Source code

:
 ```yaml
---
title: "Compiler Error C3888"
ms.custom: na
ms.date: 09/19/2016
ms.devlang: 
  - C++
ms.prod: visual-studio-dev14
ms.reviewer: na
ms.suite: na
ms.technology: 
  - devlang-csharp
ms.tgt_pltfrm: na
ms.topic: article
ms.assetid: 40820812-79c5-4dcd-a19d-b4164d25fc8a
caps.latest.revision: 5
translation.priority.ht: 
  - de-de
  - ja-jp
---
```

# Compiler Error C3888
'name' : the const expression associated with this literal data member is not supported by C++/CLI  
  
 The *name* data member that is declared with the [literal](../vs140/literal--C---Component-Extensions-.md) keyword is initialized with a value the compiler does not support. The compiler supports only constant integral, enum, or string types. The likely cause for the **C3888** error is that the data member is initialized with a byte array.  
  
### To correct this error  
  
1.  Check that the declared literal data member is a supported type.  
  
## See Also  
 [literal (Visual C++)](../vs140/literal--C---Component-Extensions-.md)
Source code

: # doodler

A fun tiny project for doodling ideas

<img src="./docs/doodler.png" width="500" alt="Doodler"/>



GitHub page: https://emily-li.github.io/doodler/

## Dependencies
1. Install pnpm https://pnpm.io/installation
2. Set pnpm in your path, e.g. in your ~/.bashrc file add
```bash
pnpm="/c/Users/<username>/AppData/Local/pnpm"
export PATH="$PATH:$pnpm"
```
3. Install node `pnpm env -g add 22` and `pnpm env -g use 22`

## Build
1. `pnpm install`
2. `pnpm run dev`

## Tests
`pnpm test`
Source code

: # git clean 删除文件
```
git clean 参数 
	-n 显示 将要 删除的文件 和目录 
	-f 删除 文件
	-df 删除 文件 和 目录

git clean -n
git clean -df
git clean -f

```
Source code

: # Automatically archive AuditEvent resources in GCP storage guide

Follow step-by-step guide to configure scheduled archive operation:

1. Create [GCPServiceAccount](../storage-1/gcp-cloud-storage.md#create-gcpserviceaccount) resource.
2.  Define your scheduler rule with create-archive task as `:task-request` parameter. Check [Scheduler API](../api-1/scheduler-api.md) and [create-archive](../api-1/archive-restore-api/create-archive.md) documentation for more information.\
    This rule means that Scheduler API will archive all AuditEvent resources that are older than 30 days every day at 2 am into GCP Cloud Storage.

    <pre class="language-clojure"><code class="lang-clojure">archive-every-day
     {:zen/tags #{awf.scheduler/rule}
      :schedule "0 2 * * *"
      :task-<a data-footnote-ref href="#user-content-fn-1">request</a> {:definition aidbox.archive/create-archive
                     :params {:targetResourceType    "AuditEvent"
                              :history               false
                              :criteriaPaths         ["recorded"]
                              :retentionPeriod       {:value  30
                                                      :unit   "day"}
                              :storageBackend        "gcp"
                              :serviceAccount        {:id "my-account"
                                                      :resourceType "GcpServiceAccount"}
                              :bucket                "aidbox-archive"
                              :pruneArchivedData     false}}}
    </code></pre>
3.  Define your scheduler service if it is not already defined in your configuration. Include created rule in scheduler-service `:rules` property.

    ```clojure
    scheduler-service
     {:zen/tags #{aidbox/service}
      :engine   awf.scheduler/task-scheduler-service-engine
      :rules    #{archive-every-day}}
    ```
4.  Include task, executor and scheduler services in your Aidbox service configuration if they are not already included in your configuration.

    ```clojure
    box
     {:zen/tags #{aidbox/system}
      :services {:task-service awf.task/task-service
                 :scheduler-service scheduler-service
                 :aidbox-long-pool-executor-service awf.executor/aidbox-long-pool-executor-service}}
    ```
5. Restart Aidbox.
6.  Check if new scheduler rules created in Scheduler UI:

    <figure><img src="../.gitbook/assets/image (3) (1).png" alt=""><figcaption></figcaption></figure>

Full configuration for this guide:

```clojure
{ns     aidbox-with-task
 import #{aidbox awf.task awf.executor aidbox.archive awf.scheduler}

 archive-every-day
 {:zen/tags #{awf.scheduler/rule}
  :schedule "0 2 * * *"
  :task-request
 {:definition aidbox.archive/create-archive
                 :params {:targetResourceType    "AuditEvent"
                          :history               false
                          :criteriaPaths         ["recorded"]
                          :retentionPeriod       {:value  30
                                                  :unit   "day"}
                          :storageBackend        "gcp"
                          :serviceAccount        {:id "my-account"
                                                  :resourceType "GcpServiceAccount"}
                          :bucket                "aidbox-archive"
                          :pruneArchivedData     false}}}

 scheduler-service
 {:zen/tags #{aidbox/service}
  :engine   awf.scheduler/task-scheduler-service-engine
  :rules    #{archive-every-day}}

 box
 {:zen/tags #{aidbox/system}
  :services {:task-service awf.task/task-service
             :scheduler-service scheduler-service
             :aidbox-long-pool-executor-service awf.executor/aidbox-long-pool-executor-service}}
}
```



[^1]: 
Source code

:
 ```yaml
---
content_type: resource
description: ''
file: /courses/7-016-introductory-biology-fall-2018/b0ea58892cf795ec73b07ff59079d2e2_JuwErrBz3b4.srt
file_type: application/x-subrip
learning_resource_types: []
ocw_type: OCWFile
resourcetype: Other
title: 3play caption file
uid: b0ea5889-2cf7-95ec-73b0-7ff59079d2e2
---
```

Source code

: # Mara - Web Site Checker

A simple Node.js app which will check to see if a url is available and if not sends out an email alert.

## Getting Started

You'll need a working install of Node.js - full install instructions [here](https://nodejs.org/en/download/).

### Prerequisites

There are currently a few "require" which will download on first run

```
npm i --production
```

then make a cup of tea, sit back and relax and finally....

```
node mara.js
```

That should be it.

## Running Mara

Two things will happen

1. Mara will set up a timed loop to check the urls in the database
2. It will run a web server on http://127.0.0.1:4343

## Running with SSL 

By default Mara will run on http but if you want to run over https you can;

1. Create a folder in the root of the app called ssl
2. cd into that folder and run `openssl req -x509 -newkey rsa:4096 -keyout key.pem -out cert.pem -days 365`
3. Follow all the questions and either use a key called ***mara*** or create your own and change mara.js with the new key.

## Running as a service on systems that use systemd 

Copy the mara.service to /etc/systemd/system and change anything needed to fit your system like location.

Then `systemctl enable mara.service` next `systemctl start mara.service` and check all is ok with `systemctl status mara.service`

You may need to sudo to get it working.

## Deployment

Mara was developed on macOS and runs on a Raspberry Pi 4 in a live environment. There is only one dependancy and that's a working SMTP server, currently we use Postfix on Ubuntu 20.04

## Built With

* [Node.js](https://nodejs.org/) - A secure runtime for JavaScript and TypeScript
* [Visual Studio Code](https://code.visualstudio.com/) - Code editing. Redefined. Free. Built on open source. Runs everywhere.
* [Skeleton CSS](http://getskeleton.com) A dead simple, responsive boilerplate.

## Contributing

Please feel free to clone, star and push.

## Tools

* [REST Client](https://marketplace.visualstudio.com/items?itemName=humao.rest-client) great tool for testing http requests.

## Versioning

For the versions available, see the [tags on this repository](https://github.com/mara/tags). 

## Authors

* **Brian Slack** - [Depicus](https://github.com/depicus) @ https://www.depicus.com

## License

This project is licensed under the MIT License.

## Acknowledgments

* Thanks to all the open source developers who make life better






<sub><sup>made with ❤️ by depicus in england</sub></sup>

> **ABOUT THIS TASK**
Your task is to copy each line of the entries that includes the word "change".

> **OUTPUT**
3. Follow all the questions and either use a key called ***mara*** or create your own and change mara.js with the new key.
Copy the mara.service to /etc/systemd/system and change anything needed to fit your system like location.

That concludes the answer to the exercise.